Germany’s trade figures continue to surprise to the upside. The latest merchandise trade number came in at €18.9bn, while economists were expecting €15.5bn (according to Econoday).
The question of course is how does Germany do this given that it is competing directly with Japan in global markets. And Japan has had one key advantage – a weakening currency, which makes its product cheaper. The chart below shows the value of the euro in terms of yen (EUR/JPY), with the euro now at recent high against the yen.
Is there a different product mix between Germany and Japan? Certainly. But according to CIBC the product overlap with Japan is the highest for Germany vs. other Eurozone nations. Machinery, electronics and cars represent a substantial component of both nations’ exports.
So how does Germany compete so successfully in spite of this currency disadvantage? The answer seems to be that Germany can compete on brand strength even at higher prices.
CIBC: – The [euro] strength against the yen will persist, a challenge largely for German exporters as they compete closely in areas such as autos and electronics. However, with many consumers prepared to pay a premium for German engineering, its exports are often less sensitive to price changes.

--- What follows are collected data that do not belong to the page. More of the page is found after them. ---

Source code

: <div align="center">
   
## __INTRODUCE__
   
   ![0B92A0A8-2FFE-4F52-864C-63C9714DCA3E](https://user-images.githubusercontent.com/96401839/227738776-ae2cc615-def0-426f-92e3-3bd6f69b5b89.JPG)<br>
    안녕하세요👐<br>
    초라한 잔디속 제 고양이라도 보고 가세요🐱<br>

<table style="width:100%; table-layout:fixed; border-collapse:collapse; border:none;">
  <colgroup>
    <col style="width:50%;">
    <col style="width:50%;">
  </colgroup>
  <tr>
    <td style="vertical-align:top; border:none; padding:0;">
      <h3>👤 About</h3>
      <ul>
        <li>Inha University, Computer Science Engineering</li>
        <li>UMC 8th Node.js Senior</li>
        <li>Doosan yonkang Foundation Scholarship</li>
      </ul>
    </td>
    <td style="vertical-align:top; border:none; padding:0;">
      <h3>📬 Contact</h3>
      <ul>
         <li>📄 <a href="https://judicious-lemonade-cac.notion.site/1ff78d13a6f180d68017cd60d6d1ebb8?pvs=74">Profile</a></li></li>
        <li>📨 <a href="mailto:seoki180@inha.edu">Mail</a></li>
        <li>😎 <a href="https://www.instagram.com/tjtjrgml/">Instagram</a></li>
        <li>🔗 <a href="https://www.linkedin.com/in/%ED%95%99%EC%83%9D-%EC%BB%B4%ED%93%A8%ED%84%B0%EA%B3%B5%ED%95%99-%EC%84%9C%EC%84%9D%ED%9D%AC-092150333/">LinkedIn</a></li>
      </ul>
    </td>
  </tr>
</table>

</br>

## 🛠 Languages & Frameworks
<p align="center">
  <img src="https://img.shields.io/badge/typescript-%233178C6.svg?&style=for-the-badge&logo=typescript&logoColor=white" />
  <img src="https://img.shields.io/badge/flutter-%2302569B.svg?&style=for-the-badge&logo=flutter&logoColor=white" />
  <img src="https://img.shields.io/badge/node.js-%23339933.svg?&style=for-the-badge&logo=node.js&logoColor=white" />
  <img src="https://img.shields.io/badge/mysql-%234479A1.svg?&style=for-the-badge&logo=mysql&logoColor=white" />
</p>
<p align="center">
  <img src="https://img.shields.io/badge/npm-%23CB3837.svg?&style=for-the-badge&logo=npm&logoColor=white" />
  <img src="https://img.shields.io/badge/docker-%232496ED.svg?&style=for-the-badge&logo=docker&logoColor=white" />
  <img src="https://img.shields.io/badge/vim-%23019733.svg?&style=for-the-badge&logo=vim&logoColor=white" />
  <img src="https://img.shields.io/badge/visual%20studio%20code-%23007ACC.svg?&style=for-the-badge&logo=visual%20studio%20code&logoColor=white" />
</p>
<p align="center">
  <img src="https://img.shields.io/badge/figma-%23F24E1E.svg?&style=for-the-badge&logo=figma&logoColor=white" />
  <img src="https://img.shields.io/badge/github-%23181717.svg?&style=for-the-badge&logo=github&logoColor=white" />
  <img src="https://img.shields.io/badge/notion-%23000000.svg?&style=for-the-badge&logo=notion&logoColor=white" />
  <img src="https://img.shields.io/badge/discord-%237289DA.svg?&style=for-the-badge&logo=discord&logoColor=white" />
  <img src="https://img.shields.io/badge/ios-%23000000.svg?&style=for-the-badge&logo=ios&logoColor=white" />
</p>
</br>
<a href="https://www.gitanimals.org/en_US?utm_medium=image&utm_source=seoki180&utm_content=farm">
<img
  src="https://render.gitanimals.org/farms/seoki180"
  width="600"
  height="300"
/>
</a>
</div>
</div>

Indeed when compared with its Eurozone peers, German exporters boast the least price-sensitive merchandise. For example, a 10-20% higher price on a high-end German car is less likely to motivate someone to switch to a Japanese car – particularly in markets like China.
Going forward, German firms will be getting some tailwinds from Mario Draghi’s accommodative monetary policy. The ECB overnight rate is now at record low. At least in theory that should limit the euro’s appreciation and provide some price stability for German exporters.